STUDY MATERIAL -
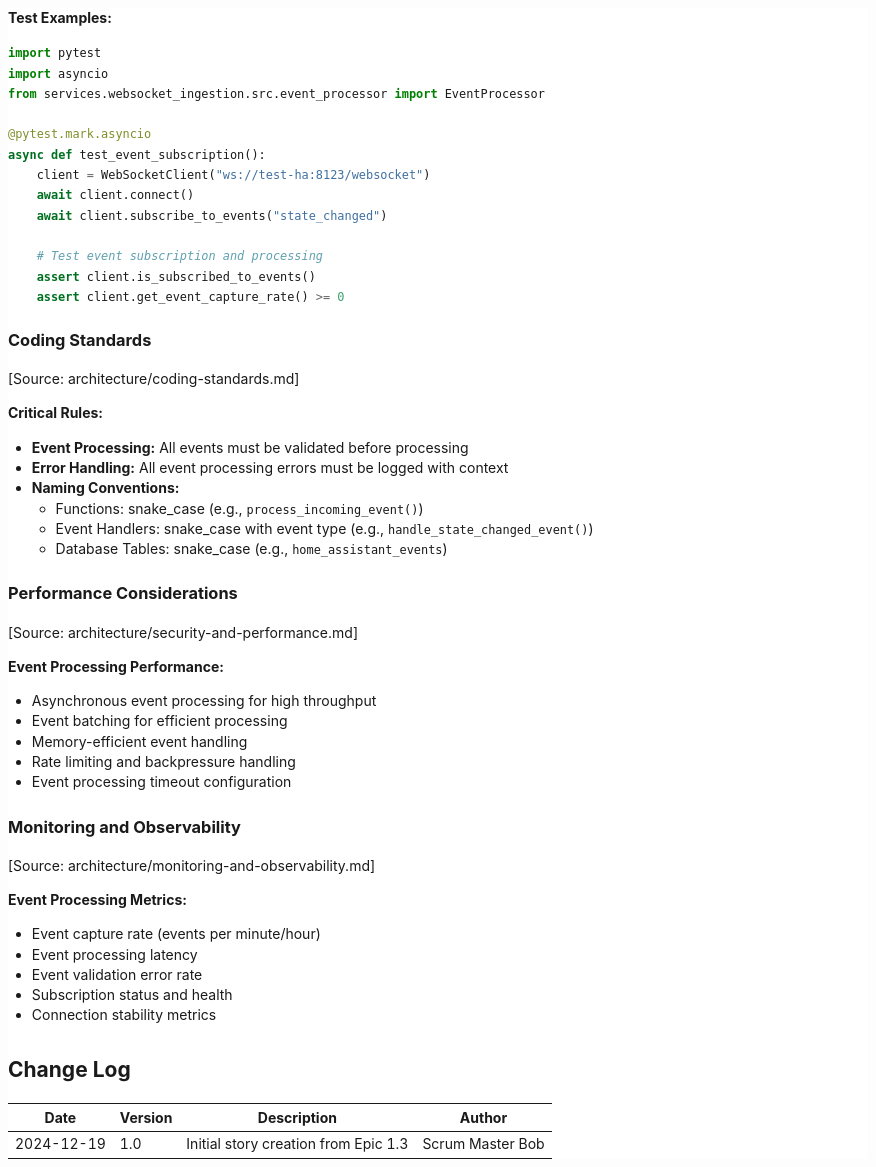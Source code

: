 **Test Examples:**
```python
import pytest
import asyncio
from services.websocket_ingestion.src.event_processor import EventProcessor

@pytest.mark.asyncio
async def test_event_subscription():
    client = WebSocketClient("ws://test-ha:8123/websocket")
    await client.connect()
    await client.subscribe_to_events("state_changed")
    
    # Test event subscription and processing
    assert client.is_subscribed_to_events()
    assert client.get_event_capture_rate() >= 0
```

### Coding Standards
[Source: architecture/coding-standards.md]

**Critical Rules:**
- **Event Processing:** All events must be validated before processing
- **Error Handling:** All event processing errors must be logged with context
- **Naming Conventions:** 
  - Functions: snake_case (e.g., `process_incoming_event()`)
  - Event Handlers: snake_case with event type (e.g., `handle_state_changed_event()`)
  - Database Tables: snake_case (e.g., `home_assistant_events`)

### Performance Considerations
[Source: architecture/security-and-performance.md]

**Event Processing Performance:**
- Asynchronous event processing for high throughput
- Event batching for efficient processing
- Memory-efficient event handling
- Rate limiting and backpressure handling
- Event processing timeout configuration

### Monitoring and Observability
[Source: architecture/monitoring-and-observability.md]

**Event Processing Metrics:**
- Event capture rate (events per minute/hour)
- Event processing latency
- Event validation error rate
- Subscription status and health
- Connection stability metrics

## Change Log

| Date | Version | Description | Author |
|------|---------|-------------|---------|
| 2024-12-19 | 1.0 | Initial story creation from Epic 1.3 | Scrum Master Bob |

TASK INSTRUCTIONS - Taking the entries above, restate exactly those lines that fall between the line with "- Database Tables: snake_case" and the line with "### Monitoring and Observability", keeping both of those lines too.

OUTPUT BELOW -
  - Database Tables: snake_case (e.g., `home_assistant_events`)

### Performance Considerations
[Source: architecture/security-and-performance.md]

**Event Processing Performance:**
- Asynchronous event processing for high throughput
- Event batching for efficient processing
- Memory-efficient event handling
- Rate limiting and backpressure handling
- Event processing timeout configuration

### Monitoring and Observability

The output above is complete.